Navy spokeswoman Lt. Cmdr. Sarah Flaherty confirmed Monday that there have been discussions about tobacco sales, but said that no decision has been made.
Cmdr. Tamara Lawrence, a spokeswoman for Navy Secretary Ray Mabus, said in a written statement that “maximizing the readiness” of sailors and Marines has been a priority for Mabus since he took office.
Mabus “has implemented a number of initiatives to improve the culture of fitness in the Navy and Marine Corps, and curbing tobacco use is part of that improvement,” Lawrence said.
A source familiar with the military resale industry said that if the Navy pushes ahead on banning tobacco sales on its ships and bases, the idea likely would spread to the other services.
Tobacco products are legal, although by law they cannot be sold to minors. But smoking is a leading cause of premature death and disease in the U.S.; according to the American Cancer Society, more than 43 million people in America still smoke and tobacco will cause an estimated 480,000 deaths in 2014.
“We know that policies that restrict access to tobacco products, reduce exposure to tobacco advertising, and limit places that people smoke have a direct effect on reduced smoking rates, especially among youth,” wrote John R. Seffrin, CEO of the American Cancer Society, in a statement issued in February after CVS Caremark announced that its nationwide chain of more than 7,800 pharmacies would stop selling cigarettes and other tobacco products by Oct. 1.
CVS officials said their decision to stop selling tobacco products was consistent with the positions of the American Medical Association, American Heart Association, American Cancer Society, American Lung Association and American Pharmacists Association, all of whom have opposed tobacco sales in retail outlets in pharmacies.
The Navy has taken other steps to promote smoking cessation and discourage tobacco sales, starting with eliminating sales in its commissaries, then eliminating discounts on tobacco prices in Navy and Marine Corps exchanges in 2012.

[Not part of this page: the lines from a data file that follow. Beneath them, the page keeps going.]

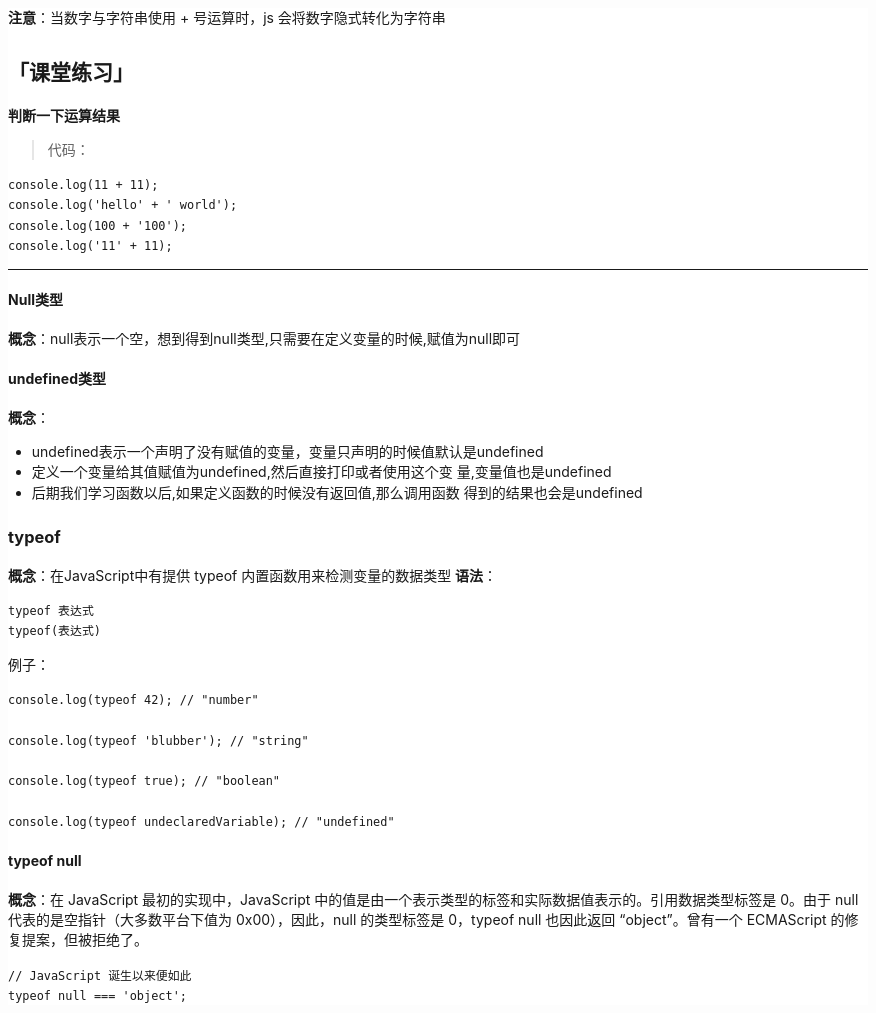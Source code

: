 


**注意**：当数字与字符串使用 + 号运算时，js 会将数字隐式转化为字符串

## 「课堂练习」

**判断一下运算结果**

> 代码：

```
console.log(11 + 11);
console.log('hello' + ' world');
console.log(100 + '100'); 
console.log('11' + 11);
```



------

#### Null类型

**概念**：null表示一个空，想到得到null类型,只需要在定义变量的时候,赋值为null即可

#### undefined类型

**概念**：

- undefined表示一个声明了没有赋值的变量，变量只声明的时候值默认是undefined
- 定义一个变量给其值赋值为undefined,然后直接打印或者使用这个变 量,变量值也是undefined
- 后期我们学习函数以后,如果定义函数的时候没有返回值,那么调用函数 得到的结果也会是undefined

### typeof

**概念**：在JavaScript中有提供 typeof 内置函数用来检测变量的数据类型
**语法**：

```
typeof 表达式
typeof(表达式)
```





例子：

```
console.log(typeof 42); // "number"

console.log(typeof 'blubber'); // "string"

console.log(typeof true); // "boolean"

console.log(typeof undeclaredVariable); // "undefined"
```





#### typeof null

**概念**：在 JavaScript 最初的实现中，JavaScript 中的值是由一个表示类型的标签和实际数据值表示的。引用数据类型标签是 0。由于 null 代表的是空指针（大多数平台下值为 0x00），因此，null 的类型标签是 0，typeof null 也因此返回 “object”。曾有一个 ECMAScript 的修复提案，但被拒绝了。

```
// JavaScript 诞生以来便如此
typeof null === 'object';
```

“Tobacco use is the most avoidable public health hazard in the Navy and Marine Corps,” Mabus wrote in a March, 2, 2012, memo announcing that tobacco products offered in Navy and Marine Corps exchanges would no longer be sold at a discount. At that time, about one-third of sailors and Marines personnel used some form of tobacco, Mabus said.
In the same memo, he said that nicotine replacement therapy products approved by the Food and Drug Administration would be supplied for free to service members aboard all ships, base clinics and pharmacies and battalion aid stations.
In her statement Monday, Lawrence said Mabus “has asked his staff to look at additional ways to improve the health and readiness of our force. We are in the early stages of that process.”
Although her statement made reference to Marines and the Marine Corps, which is part of the Department of the Navy, Military Times could not immediately confirm Monday evening whether the Navy’s discussions about a possible total tobacco ban also would affect Marine Corps bases.